I'll give you this one.  Documentation is scant around here.  Your best bet to understand any library is to understand the language and look at the source code. 
|| | ||| | || | ||  ~Woodstock

Please do not PM with technical questions or comments.  Keep Arduino stuff out on the boards where it belongs.

curious48

For anyone coming to this thread from anywhere else such as a search engine, in the 25 hours since it has been posted, over 1500 people have read the linked article, and it was reviewed favorably with good comments, privately and publicly, especially from programmers.  People found it a helpful overview of what, exactly, we're talking about when we say "Arduino language", at least, when it comes to an expert programmer who has programmed in several languages but may be new to Arduino.

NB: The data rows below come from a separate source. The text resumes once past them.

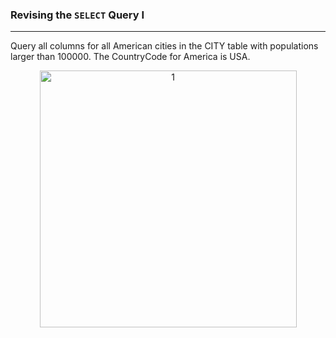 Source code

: ### Revising the `SELECT` Query I

---
Query all columns for all American cities in the CITY table with populations larger than 100000. The CountryCode for America is USA.

<p align="center">
<img width="411" alt="1" src="https://github.com/user-attachments/assets/c193a940-40d2-41a7-a8a0-2b85fc7d53bb" />
</p>
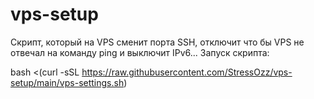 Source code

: # vps-setup
Скрипт, который на VPS сменит порта SSH, отключит что бы VPS не отвечал на команду ping и выключит IPv6...
Запуск скрипта:

bash <(curl -sSL https://raw.githubusercontent.com/StressOzz/vps-setup/main/vps-settings.sh)
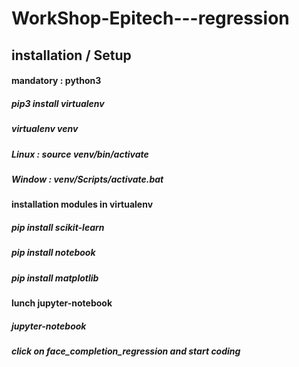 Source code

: # WorkShop-Epitech---regression

## installation / Setup
  #### mandatory : python3
##### pip3 install virtualenv
##### virtualenv venv
##### Linux : source venv/bin/activate
##### Window : venv/Scripts/activate.bat
  #### installation modules in virtualenv
##### pip install scikit-learn
##### pip install notebook
##### pip install matplotlib
  #### lunch jupyter-notebook
##### jupyter-notebook
##### click on face_completion_regression and start coding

I received good comments from expert Arduino users, but also some more questions from C++ programmers about the exact "differences".

I don't have further questions, except on event-driven practices which are mentioned briefly below and the subject of an upcoming article.  I will be asking about that in an up-coming thread.  Thanks to everyone for your help!
Are you curious about the intersection of Arduino/Electronics/Raspberry Pi/Orange Pi/Beaglebone/niche manufacturing/starting from 0 and scaling?  Try: http://curious.boards.net

Delta_G

I only see one comment.  I think you're making this up. 
|| | ||| | || | ||  ~Woodstock

Please do not PM with technical questions or comments.  Keep Arduino stuff out on the boards where it belongs.

curious48

#35
Jul 29, 2016, 08:19 am Last Edit: Jul 29, 2016, 08:23 am by curious48
I only see one comment.  I think you're making this up.  
I've PM'd you and a mod proof and asked you (and the mod) to remove your comment, at which point I'll remove this.  What I PM'd the mod was "Counts: http://goo.gl/RUr4NY questions e.g.: "Does it support interrupts ? If so, you can.." 500-1500+ programmers just learned about Arduino from my writeup (30 upvotes). His comment adds 0 but derails thread, abusively phrased (he could have asked)."
Are you curious about the intersection of Arduino/Electronics/Raspberry Pi/Orange Pi/Beaglebone/niche manufacturing/starting from 0 and scaling?  Try: http://curious.boards.net

AWOL

I got bored moderating and moving the multiple threads on this topic, which seems to me to have degenerated to the level of "how many Arduinos can dance on the head of an I/O pin", and because the thread is marked "solved", I'm simply going to lock it.
"Pete, it's a fool (who) looks for logic in the chambers of the human heart." Ulysses Everett McGill.
Do not send technical questions via personal messaging - they will be ignored.
I speak for myself, not Arduino.

Coding Badly

#37
Jul 29, 2016, 08:41 am Last Edit: Jul 29, 2016, 08:42 am by Coding Badly

Curse you AWOL!  I just spent fifteen minutes composing an eloquent reply!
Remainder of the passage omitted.